It's too late. If you wanted to buy into what has been hyped as the biggest IPO since Facebook, but didn't, you missed your chance. Pfizer (NYSE:PFE) sold more than 86 million shares Thursday night in the initial public offering for its animal health business now known as Zoetis (NYSE:ZTS).

The IPO price for Zoetis was $26 per share. And plenty of people wanted a stake. Reuters reported that the offering was between 10 and 20 times oversubscribed. Can you still make money from Zoetis even if you missed the IPO action? I think so. Here are three ways to do it.

1. Wait then buy
Why not go ahead and buy Zoetis immediately? For one thing, market history is fraught with the dangers of chasing a stock right after its IPO. Many remember oh-too-vividly the thrill of buying Facebook on the day of its IPO, then watching the stock plummet over the next few days.

Of course, that's only one example from a completely different industry. And things aren't always that bad. However, even a health care spin-off, AbbVie (NYSE:ABBV), showed that it can be better to wait for at least a few days before buying. Sure, you would have been up at the close if you bought AbbVie shares immediately after its IPO. However, the stock drifted lower over the next few days before ultimately coming back.

The first day after an IPO can be giddy and dizzying but only sometimes ho-hum. Wait for the likely giddiness and dizziness to pass. Once the dust settles, you can look at buying the stock if the business prospects and share price are attractive. In the case of Zoetis, I agree with my Foolish colleague Sean Williams that the business and offering price look pretty good. 

2. Buy Pfizer instead
Another way to make money off the Zoetis IPO is to buy Pfizer shares. Think about this: Pfizer just raised over $2 billion in cash in one day. And it still owns 83% of Zoetis. Both present good news for Pfizer shareholders.

Regarding the cash hauled in, Pfizer has a couple of major options. It can benefit shareholders in the form of dividends or share buybacks. Share buybacks is the approach that Pfizer CEO Ian Read has seemed to lean toward. The alternative is to invest the money either in the company's own research and development or by making a strategic acquisition. 

Zoetis has good growth prospects. By retaining a large stake, Pfizer gets to benefit from that growth while simultaneously focusing exclusively on its core businesses. On the other hand, the company also could choose to sell more of its shares in Zoetis down the road. Either way, Pfizer investors should win.

3. Wait then buy someone else
Suppose that both Pfizer and Zoetis shares take off during 2013 as a result of the spin-off. What do you think will go through the minds of the execs at Merck (NYSE:MRK) and Sanofi (NASDAQ:SNY), both of which own animal health divisions? "Me too" is one of the most common strategies in the business world.

Merck and Sanofi have already shown their interest in parting ways with their animal health units.
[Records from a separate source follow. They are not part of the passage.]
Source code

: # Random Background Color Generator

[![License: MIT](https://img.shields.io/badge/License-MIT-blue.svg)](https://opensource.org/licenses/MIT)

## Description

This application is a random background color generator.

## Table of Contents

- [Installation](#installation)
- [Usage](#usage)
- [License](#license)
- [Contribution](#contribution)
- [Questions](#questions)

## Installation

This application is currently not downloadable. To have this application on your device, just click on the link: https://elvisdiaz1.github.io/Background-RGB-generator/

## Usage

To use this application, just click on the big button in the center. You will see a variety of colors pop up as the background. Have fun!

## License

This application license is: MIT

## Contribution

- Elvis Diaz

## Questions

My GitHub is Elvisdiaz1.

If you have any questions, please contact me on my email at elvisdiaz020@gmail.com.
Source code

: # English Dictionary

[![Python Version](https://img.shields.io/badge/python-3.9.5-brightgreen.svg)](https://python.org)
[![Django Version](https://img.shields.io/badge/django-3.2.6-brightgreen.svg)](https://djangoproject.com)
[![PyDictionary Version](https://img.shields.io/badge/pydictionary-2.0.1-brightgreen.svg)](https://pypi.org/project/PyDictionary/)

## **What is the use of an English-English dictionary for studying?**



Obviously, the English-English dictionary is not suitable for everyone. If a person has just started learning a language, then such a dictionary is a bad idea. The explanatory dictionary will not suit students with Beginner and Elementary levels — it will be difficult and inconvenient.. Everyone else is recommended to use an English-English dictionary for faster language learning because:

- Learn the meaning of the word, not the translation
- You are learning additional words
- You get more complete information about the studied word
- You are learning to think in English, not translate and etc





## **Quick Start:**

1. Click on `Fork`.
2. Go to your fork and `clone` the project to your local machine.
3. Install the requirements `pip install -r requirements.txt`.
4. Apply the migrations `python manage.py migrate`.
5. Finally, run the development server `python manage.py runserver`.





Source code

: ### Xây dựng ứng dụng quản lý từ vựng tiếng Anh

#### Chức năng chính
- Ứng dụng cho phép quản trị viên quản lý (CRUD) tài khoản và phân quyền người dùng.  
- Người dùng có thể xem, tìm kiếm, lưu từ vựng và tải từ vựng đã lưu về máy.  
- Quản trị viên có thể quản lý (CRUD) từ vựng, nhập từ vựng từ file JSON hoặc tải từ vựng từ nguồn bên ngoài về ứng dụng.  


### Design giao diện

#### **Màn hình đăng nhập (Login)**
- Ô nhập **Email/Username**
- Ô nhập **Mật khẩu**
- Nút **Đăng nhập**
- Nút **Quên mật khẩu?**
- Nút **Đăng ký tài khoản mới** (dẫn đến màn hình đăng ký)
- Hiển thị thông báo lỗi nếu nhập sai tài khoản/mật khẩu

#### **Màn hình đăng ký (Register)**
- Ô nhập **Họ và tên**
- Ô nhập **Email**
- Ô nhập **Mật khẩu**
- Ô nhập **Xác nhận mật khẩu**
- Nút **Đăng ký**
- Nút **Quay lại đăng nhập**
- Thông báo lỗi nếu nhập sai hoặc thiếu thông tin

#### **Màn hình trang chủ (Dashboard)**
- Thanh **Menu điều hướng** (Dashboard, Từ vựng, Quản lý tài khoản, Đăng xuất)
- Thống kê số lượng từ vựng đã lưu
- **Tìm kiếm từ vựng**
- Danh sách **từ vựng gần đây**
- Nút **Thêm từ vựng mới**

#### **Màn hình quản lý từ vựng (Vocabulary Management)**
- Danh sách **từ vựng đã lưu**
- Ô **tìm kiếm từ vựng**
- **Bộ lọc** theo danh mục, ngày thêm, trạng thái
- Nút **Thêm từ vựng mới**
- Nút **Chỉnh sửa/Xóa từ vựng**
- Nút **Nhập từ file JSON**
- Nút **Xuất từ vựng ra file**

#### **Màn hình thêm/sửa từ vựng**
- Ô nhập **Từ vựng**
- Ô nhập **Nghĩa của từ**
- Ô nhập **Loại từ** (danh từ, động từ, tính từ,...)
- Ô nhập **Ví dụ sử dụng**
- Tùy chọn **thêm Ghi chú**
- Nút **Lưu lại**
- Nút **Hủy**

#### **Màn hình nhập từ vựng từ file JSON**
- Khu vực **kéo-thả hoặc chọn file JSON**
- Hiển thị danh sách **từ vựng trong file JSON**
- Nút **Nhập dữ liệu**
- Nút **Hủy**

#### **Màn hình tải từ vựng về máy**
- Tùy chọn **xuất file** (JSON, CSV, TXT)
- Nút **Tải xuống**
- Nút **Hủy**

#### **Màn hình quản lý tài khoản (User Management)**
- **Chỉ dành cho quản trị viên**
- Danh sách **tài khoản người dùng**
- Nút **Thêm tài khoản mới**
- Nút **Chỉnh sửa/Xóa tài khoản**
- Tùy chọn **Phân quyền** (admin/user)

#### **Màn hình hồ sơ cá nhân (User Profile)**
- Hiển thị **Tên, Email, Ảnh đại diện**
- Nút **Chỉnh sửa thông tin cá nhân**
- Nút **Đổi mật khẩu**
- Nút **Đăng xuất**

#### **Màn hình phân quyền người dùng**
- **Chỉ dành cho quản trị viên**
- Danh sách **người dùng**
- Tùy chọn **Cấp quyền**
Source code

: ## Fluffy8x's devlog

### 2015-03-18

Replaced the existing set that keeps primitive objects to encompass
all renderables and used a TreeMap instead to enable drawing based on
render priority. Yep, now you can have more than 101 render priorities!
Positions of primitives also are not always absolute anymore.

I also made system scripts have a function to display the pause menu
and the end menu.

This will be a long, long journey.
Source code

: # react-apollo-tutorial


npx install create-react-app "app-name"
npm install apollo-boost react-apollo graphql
The two companies attempted to form a joint venture in 2010. However, regulators in Europe ultimately threw cold water on the deal.

Our third way for making money off the Zoetis IPO, therefore, is to wait for one of these other companies to move forward with their own animal health IPO after seeing the success of Pfizer's move. You then jump on board rather than missing out as you probably did with Zoetis. This one is certainly a longer-term strategy. It's also an iffy one, since it depends on another company taking action. But, hey, it could work -- and you'd owe a debt of gratitude to Pfizer and Zoetis.

Pet pick
These alternatives are in the order that I would recommend to individual investors. As I mentioned earlier, I like Zoetis. The company stands to benefit from increased spending on pets and from higher consumption of beef in emerging economies. You might have missed the IPO, but you don't have to miss out on good prospects for steady growth.